**BRIEF:**
Among the lines below, a stretch begins at the one with "regime --- where" and ends at the one with "or $\varpi=0.681818$), let". Repeat that stretch exactly, ends included.

**SOURCE INFORMATION:**
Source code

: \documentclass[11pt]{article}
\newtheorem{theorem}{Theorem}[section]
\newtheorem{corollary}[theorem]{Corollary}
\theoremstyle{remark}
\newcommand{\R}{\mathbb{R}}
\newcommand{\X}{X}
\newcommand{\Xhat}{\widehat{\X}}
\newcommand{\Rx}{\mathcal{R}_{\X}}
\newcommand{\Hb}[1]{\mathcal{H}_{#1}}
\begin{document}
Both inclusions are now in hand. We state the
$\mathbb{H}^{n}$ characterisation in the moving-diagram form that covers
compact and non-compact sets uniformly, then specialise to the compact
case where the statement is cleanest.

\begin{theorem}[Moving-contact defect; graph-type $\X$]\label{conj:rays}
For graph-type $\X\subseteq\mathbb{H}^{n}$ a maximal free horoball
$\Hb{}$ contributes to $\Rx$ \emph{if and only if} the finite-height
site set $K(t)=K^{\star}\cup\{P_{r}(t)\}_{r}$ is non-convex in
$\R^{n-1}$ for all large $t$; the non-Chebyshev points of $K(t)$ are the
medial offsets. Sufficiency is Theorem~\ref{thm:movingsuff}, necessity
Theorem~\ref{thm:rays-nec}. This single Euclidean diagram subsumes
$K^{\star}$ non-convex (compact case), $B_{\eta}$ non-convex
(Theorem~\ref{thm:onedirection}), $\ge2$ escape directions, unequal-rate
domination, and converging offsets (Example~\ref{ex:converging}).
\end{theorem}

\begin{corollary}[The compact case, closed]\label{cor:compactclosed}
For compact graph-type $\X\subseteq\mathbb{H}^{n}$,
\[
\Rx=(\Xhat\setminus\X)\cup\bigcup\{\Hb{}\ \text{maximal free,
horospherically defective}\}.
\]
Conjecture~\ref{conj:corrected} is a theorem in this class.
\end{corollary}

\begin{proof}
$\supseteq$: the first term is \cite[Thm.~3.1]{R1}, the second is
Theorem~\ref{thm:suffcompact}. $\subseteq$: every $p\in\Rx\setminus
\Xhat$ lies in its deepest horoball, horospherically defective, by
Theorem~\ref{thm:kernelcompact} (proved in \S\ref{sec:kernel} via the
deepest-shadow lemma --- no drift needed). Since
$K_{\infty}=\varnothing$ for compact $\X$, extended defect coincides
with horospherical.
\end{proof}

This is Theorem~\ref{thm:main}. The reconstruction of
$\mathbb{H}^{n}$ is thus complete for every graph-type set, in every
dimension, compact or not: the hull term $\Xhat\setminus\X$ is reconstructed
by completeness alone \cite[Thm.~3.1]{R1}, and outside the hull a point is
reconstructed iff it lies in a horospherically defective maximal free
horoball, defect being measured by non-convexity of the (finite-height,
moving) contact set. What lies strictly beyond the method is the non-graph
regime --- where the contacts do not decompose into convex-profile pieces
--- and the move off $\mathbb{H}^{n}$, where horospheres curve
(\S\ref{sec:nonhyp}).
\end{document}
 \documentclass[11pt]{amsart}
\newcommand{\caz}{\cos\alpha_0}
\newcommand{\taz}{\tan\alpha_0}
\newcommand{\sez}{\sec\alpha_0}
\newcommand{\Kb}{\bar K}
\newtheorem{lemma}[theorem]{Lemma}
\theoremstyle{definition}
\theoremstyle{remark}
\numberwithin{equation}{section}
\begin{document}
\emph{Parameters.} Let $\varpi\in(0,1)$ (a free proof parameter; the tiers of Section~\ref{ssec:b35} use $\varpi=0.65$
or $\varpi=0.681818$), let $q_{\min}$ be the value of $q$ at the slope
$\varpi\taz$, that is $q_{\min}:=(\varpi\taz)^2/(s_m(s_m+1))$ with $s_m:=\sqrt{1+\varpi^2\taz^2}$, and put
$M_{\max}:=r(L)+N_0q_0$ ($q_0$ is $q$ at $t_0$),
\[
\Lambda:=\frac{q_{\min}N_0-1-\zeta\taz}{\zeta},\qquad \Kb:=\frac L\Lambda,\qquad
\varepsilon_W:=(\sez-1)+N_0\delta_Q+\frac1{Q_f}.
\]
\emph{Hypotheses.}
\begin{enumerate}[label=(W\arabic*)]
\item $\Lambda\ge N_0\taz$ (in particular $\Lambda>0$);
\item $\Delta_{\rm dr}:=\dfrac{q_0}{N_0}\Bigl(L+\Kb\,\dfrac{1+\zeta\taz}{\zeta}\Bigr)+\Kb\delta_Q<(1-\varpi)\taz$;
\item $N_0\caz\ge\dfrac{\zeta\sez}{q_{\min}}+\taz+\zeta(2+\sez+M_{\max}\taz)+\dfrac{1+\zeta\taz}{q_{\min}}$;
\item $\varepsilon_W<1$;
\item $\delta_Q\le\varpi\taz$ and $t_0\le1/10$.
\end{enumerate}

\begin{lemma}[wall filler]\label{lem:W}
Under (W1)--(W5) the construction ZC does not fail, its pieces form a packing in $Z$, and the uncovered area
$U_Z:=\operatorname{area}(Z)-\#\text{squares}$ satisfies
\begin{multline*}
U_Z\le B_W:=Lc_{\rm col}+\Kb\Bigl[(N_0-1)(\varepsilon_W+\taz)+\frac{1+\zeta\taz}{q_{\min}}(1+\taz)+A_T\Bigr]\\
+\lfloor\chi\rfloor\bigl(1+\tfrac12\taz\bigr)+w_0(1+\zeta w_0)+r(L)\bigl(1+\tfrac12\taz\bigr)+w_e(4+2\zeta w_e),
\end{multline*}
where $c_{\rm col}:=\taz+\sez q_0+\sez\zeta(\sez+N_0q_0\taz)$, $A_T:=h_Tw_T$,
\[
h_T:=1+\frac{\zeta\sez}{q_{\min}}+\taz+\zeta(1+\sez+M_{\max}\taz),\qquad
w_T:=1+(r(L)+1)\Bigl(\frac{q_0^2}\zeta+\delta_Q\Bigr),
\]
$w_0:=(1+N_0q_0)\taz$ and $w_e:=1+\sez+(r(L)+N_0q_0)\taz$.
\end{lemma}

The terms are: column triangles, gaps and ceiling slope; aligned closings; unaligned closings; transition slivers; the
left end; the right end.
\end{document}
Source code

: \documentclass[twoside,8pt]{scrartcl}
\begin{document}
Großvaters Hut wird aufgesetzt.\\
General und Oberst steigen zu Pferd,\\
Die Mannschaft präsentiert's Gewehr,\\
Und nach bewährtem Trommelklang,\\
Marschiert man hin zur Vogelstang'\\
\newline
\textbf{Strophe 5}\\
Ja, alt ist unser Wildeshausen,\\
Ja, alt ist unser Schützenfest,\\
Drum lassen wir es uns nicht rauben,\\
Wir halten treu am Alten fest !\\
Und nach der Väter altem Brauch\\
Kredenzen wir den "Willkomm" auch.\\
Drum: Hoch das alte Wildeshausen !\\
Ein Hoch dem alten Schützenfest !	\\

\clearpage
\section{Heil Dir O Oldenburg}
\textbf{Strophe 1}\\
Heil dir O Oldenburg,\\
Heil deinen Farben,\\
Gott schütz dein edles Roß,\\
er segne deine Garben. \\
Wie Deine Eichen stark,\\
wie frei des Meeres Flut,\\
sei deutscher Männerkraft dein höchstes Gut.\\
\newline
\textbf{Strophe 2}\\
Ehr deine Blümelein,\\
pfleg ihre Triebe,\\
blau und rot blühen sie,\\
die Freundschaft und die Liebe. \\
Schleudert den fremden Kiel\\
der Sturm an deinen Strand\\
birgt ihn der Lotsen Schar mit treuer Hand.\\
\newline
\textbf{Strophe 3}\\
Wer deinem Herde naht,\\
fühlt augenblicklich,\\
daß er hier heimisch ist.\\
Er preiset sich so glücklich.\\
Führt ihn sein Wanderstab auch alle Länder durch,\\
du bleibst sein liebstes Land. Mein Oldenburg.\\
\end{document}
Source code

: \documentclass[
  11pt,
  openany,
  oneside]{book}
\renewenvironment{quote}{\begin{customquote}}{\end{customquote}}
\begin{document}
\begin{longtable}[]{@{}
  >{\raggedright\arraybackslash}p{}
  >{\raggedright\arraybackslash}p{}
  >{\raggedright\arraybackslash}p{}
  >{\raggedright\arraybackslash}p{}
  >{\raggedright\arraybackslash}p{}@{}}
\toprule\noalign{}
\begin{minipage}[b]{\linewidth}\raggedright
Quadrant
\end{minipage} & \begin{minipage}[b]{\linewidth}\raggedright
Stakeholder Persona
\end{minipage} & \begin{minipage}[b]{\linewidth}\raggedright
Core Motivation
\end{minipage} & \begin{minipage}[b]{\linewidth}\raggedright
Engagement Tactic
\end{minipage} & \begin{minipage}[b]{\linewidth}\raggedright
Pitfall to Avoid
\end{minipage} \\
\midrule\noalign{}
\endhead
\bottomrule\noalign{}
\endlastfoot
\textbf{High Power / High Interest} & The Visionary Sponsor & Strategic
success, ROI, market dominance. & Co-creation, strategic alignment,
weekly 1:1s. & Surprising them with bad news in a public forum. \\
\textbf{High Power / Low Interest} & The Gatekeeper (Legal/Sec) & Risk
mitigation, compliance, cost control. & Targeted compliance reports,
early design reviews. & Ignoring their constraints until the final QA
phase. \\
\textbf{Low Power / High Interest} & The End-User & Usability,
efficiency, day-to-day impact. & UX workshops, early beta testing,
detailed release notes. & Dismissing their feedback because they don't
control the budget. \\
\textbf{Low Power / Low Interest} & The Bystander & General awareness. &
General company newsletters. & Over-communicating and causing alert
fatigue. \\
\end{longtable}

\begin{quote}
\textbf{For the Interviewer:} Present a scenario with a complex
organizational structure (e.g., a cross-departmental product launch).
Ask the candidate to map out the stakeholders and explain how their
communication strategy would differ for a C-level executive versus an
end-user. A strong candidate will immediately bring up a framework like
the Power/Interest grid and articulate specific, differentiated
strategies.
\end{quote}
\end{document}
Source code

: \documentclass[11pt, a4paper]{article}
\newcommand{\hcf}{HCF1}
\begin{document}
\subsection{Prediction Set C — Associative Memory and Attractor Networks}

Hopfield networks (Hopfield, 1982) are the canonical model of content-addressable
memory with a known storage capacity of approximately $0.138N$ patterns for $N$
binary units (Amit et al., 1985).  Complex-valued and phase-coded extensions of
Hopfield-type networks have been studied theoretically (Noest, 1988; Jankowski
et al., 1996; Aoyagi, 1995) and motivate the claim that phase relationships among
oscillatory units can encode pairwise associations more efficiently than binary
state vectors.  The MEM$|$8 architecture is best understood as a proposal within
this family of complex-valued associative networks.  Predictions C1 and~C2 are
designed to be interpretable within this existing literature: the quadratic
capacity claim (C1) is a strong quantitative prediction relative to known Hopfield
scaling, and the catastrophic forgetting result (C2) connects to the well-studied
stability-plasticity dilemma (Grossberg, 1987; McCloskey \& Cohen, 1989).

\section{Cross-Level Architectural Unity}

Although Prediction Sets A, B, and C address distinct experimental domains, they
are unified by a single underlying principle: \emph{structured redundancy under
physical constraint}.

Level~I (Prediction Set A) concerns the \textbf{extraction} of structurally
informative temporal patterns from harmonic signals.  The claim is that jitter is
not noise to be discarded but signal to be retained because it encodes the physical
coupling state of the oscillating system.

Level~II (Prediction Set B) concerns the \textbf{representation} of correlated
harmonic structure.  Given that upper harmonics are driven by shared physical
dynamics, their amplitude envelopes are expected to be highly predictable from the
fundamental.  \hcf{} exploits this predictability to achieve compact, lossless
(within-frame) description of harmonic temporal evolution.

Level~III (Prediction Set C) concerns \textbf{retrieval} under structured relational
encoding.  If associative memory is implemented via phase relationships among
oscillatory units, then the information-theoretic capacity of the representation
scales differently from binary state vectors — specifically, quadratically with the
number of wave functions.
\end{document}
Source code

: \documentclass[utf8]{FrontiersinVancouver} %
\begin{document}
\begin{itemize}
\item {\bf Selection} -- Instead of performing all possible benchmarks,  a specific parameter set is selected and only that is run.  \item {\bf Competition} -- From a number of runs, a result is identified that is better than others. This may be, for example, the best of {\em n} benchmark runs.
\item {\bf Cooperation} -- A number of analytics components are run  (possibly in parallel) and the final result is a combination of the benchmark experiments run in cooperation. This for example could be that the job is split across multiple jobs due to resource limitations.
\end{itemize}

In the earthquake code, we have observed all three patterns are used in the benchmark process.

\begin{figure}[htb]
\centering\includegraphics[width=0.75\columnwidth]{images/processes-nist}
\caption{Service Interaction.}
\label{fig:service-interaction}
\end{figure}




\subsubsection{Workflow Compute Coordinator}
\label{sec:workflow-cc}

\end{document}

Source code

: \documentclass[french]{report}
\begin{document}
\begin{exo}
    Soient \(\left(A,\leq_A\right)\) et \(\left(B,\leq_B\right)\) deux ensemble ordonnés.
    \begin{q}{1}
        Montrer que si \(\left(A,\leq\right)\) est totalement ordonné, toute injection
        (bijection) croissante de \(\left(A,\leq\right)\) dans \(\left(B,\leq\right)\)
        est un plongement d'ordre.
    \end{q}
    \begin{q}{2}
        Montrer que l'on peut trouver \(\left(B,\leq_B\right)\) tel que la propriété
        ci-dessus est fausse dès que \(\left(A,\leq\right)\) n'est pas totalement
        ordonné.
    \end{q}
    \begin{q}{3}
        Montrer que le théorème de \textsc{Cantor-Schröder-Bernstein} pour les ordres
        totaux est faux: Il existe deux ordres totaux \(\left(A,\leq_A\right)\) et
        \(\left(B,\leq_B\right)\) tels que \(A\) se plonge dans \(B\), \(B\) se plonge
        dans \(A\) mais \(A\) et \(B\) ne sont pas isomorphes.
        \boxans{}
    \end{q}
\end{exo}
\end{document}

**EXERCISE OUTPUT:**
regime --- where the contacts do not decompose into convex-profile pieces
--- and the move off $\mathbb{H}^{n}$, where horospheres curve
(\S\ref{sec:nonhyp}).
\end{document}
 \documentclass[11pt]{amsart}
\newcommand{\caz}{\cos\alpha_0}
\newcommand{\taz}{\tan\alpha_0}
\newcommand{\sez}{\sec\alpha_0}
\newcommand{\Kb}{\bar K}
\newtheorem{lemma}[theorem]{Lemma}
\theoremstyle{definition}
\theoremstyle{remark}
\numberwithin{equation}{section}
\begin{document}
\emph{Parameters.} Let $\varpi\in(0,1)$ (a free proof parameter; the tiers of Section~\ref{ssec:b35} use $\varpi=0.65$
or $\varpi=0.681818$), let $q_{\min}$ be the value of $q$ at the slope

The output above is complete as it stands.